WORK REQUIRED » Count how many lines of the data include the string "amounts", then say that number and stop.

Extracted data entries
::::

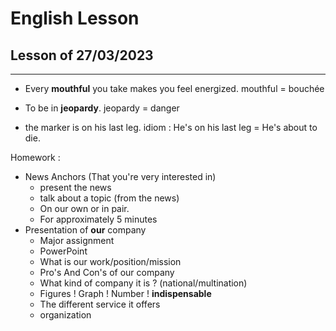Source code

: # English Lesson

## Lesson of 27/03/2023
---

- Every **mouthful** you take makes you feel energized.
mouthful = bouchée

- To be in **jeopardy**.
jeopardy = danger

- the marker is on his last leg.
idiom : He's on his last leg = He's about to die.

Homework :
- News Anchors (That you're very interested in)
	- present the news
	- talk about a topic (from the news)
	- On our own or in pair.
	- For approximately 5 minutes
- Presentation of **our** company
	- Major assignment
	- PowerPoint
	- What is our work/position/mission
	- Pro's And Con's of our company
	- What kind of company it is ? (national/multination)
	- Figures ! Graph ! Number ! **indispensable**
	- The different service it offers
	- organization
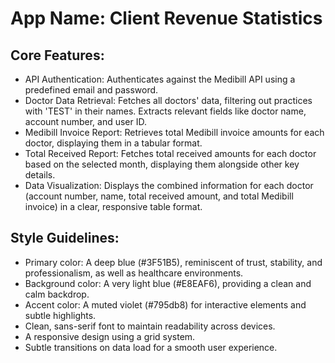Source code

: # **App Name**: Client Revenue Statistics

## Core Features:

- API Authentication: Authenticates against the Medibill API using a predefined email and password.
- Doctor Data Retrieval: Fetches all doctors' data, filtering out practices with 'TEST' in their names. Extracts relevant fields like doctor name, account number, and user ID.
- Medibill Invoice Report: Retrieves total Medibill invoice amounts for each doctor, displaying them in a tabular format.
- Total Received Report: Fetches total received amounts for each doctor based on the selected month, displaying them alongside other key details.
- Data Visualization: Displays the combined information for each doctor (account number, name, total received amount, and total Medibill invoice) in a clear, responsive table format.

## Style Guidelines:

- Primary color: A deep blue (#3F51B5), reminiscent of trust, stability, and professionalism, as well as healthcare environments.
- Background color: A very light blue (#E8EAF6), providing a clean and calm backdrop.
- Accent color: A muted violet (#795db8) for interactive elements and subtle highlights.
- Clean, sans-serif font to maintain readability across devices.
- A responsive design using a grid system.
- Subtle transitions on data load for a smooth user experience.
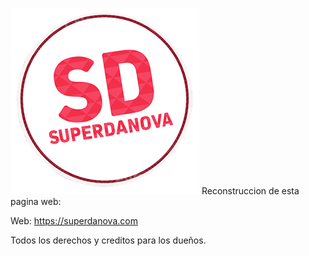![Image text](https://github.com/Juancalero01/WebSuperdanova/blob/main/Frontend/img/logo.png)
Reconstruccion de esta pagina web:

Web: https://superdanova.com

Todos los derechos y creditos para los dueños.

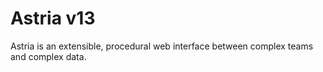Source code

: # Astria v13

Astria is an extensible, procedural web interface between complex teams and complex data.

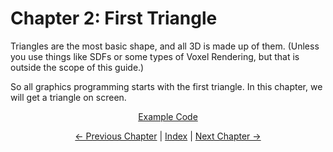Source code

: # Chapter 2: First Triangle

Triangles are the most basic shape, and all 3D is made up of them.
(Unless you use things like SDFs or some types of Voxel Rendering, but that is outside the scope of this guide.)

So all graphics programming starts with the first triangle.
In this chapter, we will get a triangle on screen.


<div align="center">

[Example Code](https://github.com/TechnicJelle/GPUForBeginners/blob/main/example/chapter02/)

[← Previous Chapter](../chapter01/README.md) | [Index](../README.md) | [Next Chapter →](../chapter03/README.md)

</div>
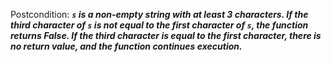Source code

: Postcondition: ***`s` is a non-empty string with at least 3 characters. If the third character of `s` is not equal to the first character of `s`, the function returns False. If the third character is equal to the first character, there is no return value, and the function continues execution.***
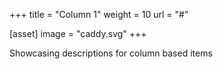 +++
title = "Column 1"
weight = 10
url = "#"

[asset]
  image = "caddy.svg"
+++

Showcasing descriptions for column based items

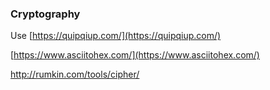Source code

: ### Cryptography

Use [https://quipqiup.com/](https://quipqiup.com/)

[https://www.asciitohex.com/](https://www.asciitohex.com/)

http://rumkin.com/tools/cipher/

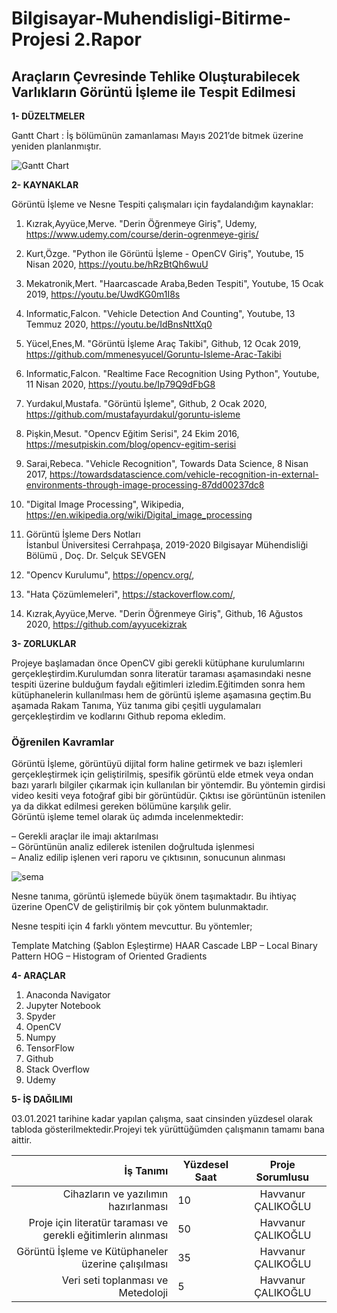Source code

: # Bilgisayar-Muhendisligi-Bitirme-Projesi 2.Rapor
## Araçların Çevresinde Tehlike Oluşturabilecek Varlıkların Görüntü İşleme ile Tespit Edilmesi


**1- DÜZELTMELER**  

Gantt Chart : İş bölümünün zamanlaması Mayıs 2021’de bitmek üzerine yeniden planlanmıştır.

![Gantt Chart](https://user-images.githubusercontent.com/56633000/103461113-d9a06780-4d2c-11eb-9fb5-d78ce84d941e.PNG)  


**2- KAYNAKLAR**  

Görüntü İşleme ve Nesne Tespiti çalışmaları için faydalandığım kaynaklar:

1. Kızrak,Ayyüce,Merve. "Derin Öğrenmeye Giriş", Udemy, https://www.udemy.com/course/derin-ogrenmeye-giris/  
   
2. Kurt,Özge. "Python ile Görüntü İşleme - OpenCV Giriş", Youtube, 15 Nisan 2020, https://youtu.be/hRzBtQh6wuU

3. Mekatronik,Mert. "Haarcascade Araba,Beden Tespiti", Youtube, 15 Ocak 2019, https://youtu.be/UwdKG0m1I8s

4. Informatic,Falcon. "Vehicle Detection And Counting", Youtube, 13 Temmuz 2020, https://youtu.be/IdBnsNttXq0  
   
5. Yücel,Enes,M. "Görüntü İşleme Araç Takibi", Github, 12 Ocak 2019, https://github.com/mmenesyucel/Goruntu-Isleme-Arac-Takibi 
   
6. Informatic,Falcon. "Realtime Face Recognition Using Python", Youtube, 11 Nisan 2020, https://youtu.be/Ip79Q9dFbG8  
   
7. Yurdakul,Mustafa. "Görüntü İşleme", Github, 2 Ocak 2020, https://github.com/mustafayurdakul/goruntu-isleme   
   
8. Pişkin,Mesut. "Opencv Eğitim Serisi", 24 Ekim 2016, https://mesutpiskin.com/blog/opencv-egitim-serisi    
   
9. Sarai,Rebeca. "Vehicle Recognition", Towards Data Science, 8 Nisan 2017, https://towardsdatascience.com/vehicle-recognition-in-external-environments-through-image-processing-87dd00237dc8    

10. "Digital Image Processing", Wikipedia, https://en.wikipedia.org/wiki/Digital_image_processing   
      
11. Görüntü İşleme Ders Notları  
    İstanbul Üniversitesi Cerrahpaşa, 2019-2020 Bilgisayar Mühendisliği Bölümü , Doç. Dr. Selçuk SEVGEN  
    
12. "Opencv Kurulumu", https://opencv.org/,  
      
13. "Hata Çözümlemeleri", https://stackoverflow.com/,  
      
14. Kızrak,Ayyüce,Merve. "Derin Öğrenmeye Giriş", Github, 16 Ağustos 2020, https://github.com/ayyucekizrak



**3- ZORLUKLAR**  

Projeye başlamadan önce OpenCV gibi gerekli kütüphane kurulumlarını gerçekleştirdim.Kurulumdan sonra literatür taraması aşamasındaki nesne tespiti üzerine bulduğum faydalı eğitimleri izledim.Eğitimden sonra hem kütüphanelerin kullanılması hem de görüntü işleme aşamasına geçtim.Bu aşamada Rakam Tanıma, Yüz tanıma gibi çeşitli uygulamaları gerçekleştirdim ve kodlarını Github repoma ekledim.

### Öğrenilen Kavramlar

Görüntü İşleme, görüntüyü dijital form haline getirmek ve bazı işlemleri gerçekleştirmek için geliştirilmiş, spesifik görüntü elde etmek veya ondan bazı yararlı bilgiler çıkarmak için kullanılan bir yöntemdir. Bu yöntemin girdisi video kesiti veya fotoğraf gibi bir görüntüdür. Çıktısı ise görüntünün istenilen ya da dikkat edilmesi gereken bölümüne karşılık gelir.   
Görüntü işleme temel olarak üç adımda incelenmektedir:  

– Gerekli araçlar ile imajı aktarılması  
– Görüntünün analiz edilerek istenilen doğrultuda işlenmesi  
– Analiz edilip işlenen veri raporu ve çıktısının, sonucunun alınması  

![sema](https://user-images.githubusercontent.com/56633000/103483399-1c7b4180-4df8-11eb-98f8-27e429141b5d.jpg)  


Nesne tanıma, görüntü işlemede büyük önem taşımaktadır. Bu ihtiyaç üzerine OpenCV de geliştirilmiş bir çok yöntem bulunmaktadır. 

Nesne tespiti için 4 farklı yöntem mevcuttur. Bu yöntemler;

Template Matching (Şablon Eşleştirme)
HAAR Cascade
LBP – Local Binary Pattern
HOG – Histogram of Oriented Gradients



**4- ARAÇLAR**  

1. Anaconda Navigator  
2. Jupyter Notebook 
3. Spyder  
4. OpenCV   
5. Numpy  
6. TensorFlow  
7. Github  
8. Stack Overflow    
9. Udemy  



**5- İŞ DAĞILIMI** 

03.01.2021 tarihine kadar yapılan çalışma, saat cinsinden yüzdesel olarak tabloda gösterilmektedir.Projeyi tek yürüttüğümden çalışmanın tamamı bana aittir.

                      
| İş Tanımı | Yüzdesel Saat | Proje Sorumlusu                      |                   
|--------:|----------------------------|:--------------------:|
| Cihazların ve yazılımın hazırlanması        |       10                     |           Havvanur ÇALIKOĞLU           |                 
| Proje için literatür taraması ve gerekli eğitimlerin alınması        |      50                      |      Havvanur ÇALIKOĞLU                  | 
| Görüntü İşleme ve Kütüphaneler üzerine çalışılması        |         35                   |           Havvanur ÇALIKOĞLU             |                   
| Veri seti toplanması ve Metedoloji        |                  5          |  Havvanur ÇALIKOĞLU  |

::::

EXPECTED OUTPUT » 2